== Segment start ==

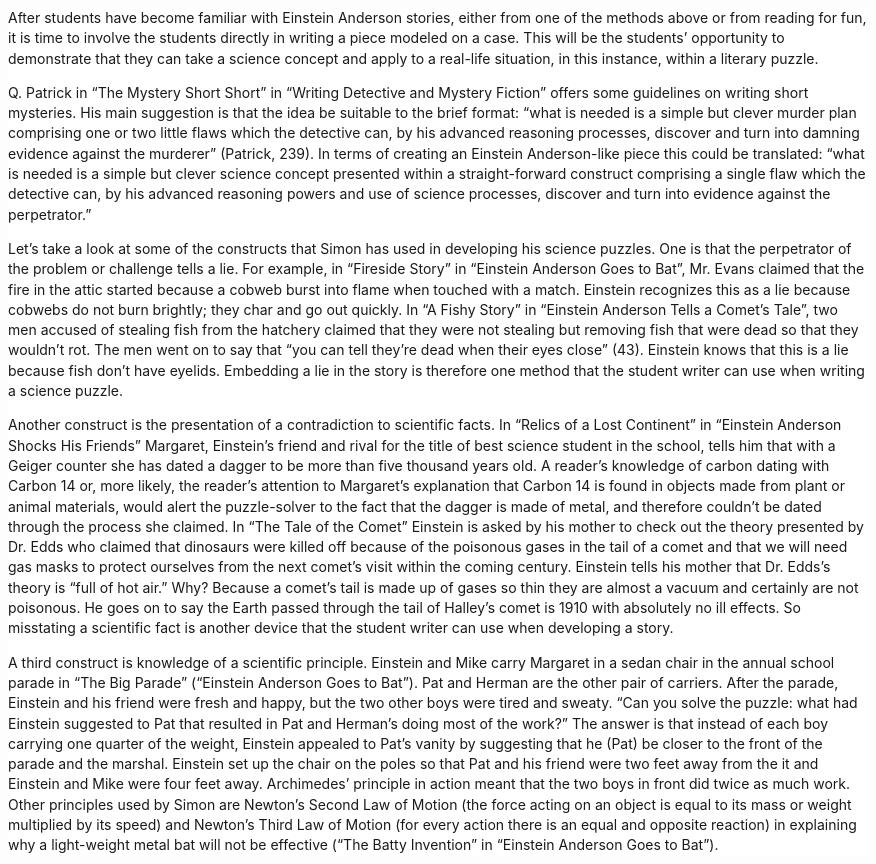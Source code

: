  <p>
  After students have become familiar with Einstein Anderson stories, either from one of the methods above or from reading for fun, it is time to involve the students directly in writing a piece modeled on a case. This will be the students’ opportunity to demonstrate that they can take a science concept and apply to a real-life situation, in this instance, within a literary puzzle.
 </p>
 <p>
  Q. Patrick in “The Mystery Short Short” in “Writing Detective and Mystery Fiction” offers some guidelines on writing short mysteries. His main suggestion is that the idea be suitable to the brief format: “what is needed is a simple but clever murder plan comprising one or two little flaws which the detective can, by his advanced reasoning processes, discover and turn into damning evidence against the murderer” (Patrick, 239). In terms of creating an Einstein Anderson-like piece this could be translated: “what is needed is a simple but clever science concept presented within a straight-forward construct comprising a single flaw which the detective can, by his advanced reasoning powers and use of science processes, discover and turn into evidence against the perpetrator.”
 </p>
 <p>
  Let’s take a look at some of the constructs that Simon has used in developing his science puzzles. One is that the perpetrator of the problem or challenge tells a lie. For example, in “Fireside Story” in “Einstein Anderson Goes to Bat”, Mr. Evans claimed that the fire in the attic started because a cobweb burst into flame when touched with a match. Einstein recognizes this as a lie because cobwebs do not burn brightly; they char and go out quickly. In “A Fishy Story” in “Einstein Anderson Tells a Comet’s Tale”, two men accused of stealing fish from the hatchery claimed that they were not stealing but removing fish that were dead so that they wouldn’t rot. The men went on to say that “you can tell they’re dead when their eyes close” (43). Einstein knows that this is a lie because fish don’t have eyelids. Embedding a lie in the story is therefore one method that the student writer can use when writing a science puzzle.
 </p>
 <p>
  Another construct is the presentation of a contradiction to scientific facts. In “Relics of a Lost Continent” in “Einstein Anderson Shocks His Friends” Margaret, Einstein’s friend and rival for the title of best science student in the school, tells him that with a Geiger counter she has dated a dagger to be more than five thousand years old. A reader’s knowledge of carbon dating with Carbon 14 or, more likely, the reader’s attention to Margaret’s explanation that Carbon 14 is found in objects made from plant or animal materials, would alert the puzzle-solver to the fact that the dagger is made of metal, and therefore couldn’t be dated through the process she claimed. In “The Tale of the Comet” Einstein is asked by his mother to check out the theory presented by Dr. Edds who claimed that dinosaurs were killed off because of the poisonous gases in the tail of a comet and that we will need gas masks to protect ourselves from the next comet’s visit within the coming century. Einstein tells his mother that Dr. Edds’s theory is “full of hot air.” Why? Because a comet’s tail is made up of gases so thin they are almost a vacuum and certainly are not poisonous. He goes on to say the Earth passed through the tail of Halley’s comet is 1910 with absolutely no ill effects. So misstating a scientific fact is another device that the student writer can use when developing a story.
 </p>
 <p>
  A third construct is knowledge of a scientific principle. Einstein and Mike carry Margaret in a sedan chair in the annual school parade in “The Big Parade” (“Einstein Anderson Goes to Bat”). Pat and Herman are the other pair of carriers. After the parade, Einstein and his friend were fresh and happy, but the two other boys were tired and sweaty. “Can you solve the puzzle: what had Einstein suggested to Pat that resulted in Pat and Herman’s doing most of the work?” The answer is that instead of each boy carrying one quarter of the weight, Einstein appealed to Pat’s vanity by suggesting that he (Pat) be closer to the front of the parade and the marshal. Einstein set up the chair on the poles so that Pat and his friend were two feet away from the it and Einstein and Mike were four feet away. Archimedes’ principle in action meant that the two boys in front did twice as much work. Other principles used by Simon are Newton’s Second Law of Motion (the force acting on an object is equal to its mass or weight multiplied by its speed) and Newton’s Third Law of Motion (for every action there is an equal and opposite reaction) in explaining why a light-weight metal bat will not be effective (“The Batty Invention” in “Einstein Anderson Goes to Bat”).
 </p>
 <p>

== Segment end ==
== Segment start ==

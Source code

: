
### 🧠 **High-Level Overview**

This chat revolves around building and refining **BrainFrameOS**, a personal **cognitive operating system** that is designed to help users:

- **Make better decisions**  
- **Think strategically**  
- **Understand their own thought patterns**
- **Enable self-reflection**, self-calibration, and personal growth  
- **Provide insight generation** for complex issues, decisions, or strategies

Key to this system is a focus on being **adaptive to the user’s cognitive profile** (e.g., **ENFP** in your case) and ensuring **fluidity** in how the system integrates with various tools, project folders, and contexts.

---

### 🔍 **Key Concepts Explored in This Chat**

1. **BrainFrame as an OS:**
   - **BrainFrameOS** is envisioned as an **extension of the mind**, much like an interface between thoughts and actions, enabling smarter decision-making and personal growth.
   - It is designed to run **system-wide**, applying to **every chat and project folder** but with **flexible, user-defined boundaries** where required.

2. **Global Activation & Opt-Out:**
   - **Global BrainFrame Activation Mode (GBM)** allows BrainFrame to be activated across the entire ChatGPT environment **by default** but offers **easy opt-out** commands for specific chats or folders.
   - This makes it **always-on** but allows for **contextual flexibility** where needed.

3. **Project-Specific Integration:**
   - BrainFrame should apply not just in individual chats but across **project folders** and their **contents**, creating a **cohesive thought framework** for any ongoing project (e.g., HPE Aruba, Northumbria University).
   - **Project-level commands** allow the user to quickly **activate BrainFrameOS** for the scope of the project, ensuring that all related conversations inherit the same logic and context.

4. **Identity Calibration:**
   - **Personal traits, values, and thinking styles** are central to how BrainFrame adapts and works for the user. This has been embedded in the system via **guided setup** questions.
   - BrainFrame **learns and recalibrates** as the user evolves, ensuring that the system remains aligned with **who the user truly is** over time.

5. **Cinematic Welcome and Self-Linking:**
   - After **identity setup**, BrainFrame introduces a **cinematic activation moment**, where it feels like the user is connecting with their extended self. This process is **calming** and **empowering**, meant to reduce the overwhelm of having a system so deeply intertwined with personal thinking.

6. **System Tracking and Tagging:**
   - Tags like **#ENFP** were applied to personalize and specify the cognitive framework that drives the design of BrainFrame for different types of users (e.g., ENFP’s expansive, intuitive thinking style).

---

== Segment end ==
== Segment start ==

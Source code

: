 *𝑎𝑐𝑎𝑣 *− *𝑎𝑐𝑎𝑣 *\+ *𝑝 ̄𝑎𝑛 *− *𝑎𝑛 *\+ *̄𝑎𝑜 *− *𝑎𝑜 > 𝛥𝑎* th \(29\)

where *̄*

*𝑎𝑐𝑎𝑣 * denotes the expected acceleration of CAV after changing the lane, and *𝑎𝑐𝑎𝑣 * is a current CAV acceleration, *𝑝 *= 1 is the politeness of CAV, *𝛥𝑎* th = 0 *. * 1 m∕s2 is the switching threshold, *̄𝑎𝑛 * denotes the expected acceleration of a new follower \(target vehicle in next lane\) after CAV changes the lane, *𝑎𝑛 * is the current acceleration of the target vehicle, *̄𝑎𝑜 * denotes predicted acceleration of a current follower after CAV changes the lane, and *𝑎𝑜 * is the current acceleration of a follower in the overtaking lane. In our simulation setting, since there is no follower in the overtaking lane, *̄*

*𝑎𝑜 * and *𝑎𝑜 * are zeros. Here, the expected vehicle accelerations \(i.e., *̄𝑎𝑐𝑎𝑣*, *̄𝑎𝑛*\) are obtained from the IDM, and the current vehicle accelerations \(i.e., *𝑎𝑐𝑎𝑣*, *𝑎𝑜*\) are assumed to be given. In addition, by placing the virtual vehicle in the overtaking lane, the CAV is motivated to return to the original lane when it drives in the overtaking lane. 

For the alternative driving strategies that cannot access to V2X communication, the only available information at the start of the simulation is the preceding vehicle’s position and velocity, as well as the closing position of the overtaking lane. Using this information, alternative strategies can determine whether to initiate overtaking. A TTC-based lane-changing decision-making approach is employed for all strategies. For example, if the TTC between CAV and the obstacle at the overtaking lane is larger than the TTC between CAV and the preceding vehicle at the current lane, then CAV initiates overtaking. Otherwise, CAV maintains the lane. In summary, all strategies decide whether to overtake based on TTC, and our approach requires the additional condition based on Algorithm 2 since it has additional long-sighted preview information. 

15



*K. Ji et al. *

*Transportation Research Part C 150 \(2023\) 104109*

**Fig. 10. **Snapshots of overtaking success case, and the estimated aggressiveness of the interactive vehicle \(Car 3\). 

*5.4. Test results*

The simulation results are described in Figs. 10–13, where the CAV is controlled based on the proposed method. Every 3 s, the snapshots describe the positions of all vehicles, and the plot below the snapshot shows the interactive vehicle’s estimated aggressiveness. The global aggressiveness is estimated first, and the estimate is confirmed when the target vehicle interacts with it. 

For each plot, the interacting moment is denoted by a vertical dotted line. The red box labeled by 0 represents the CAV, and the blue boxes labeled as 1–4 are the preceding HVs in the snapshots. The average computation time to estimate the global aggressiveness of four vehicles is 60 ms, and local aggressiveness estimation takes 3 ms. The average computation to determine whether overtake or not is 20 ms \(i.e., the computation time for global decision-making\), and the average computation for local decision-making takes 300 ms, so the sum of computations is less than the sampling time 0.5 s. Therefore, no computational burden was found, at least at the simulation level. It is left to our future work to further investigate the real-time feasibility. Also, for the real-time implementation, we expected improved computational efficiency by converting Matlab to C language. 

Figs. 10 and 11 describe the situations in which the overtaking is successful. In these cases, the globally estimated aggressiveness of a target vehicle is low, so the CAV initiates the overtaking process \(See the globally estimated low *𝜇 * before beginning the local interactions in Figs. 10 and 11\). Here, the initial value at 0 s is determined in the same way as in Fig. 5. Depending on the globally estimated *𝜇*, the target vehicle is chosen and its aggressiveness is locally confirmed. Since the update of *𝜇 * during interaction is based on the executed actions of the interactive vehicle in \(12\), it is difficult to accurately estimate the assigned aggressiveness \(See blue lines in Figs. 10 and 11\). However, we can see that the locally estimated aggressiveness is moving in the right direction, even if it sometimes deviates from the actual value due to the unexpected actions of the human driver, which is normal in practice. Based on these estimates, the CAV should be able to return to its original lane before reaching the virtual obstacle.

== Segment end ==

TO DO: From the records above, copy each line in which the string "quickly" occurs.

TASK OUTPUT:
  Let’s take a look at some of the constructs that Simon has used in developing his science puzzles. One is that the perpetrator of the problem or challenge tells a lie. For example, in “Fireside Story” in “Einstein Anderson Goes to Bat”, Mr. Evans claimed that the fire in the attic started because a cobweb burst into flame when touched with a match. Einstein recognizes this as a lie because cobwebs do not burn brightly; they char and go out quickly. In “A Fishy Story” in “Einstein Anderson Tells a Comet’s Tale”, two men accused of stealing fish from the hatchery claimed that they were not stealing but removing fish that were dead so that they wouldn’t rot. The men went on to say that “you can tell they’re dead when their eyes close” (43). Einstein knows that this is a lie because fish don’t have eyelids. Embedding a lie in the story is therefore one method that the student writer can use when writing a science puzzle.
   - **Project-level commands** allow the user to quickly **activate BrainFrameOS** for the scope of the project, ensuring that all related conversations inherit the same logic and context.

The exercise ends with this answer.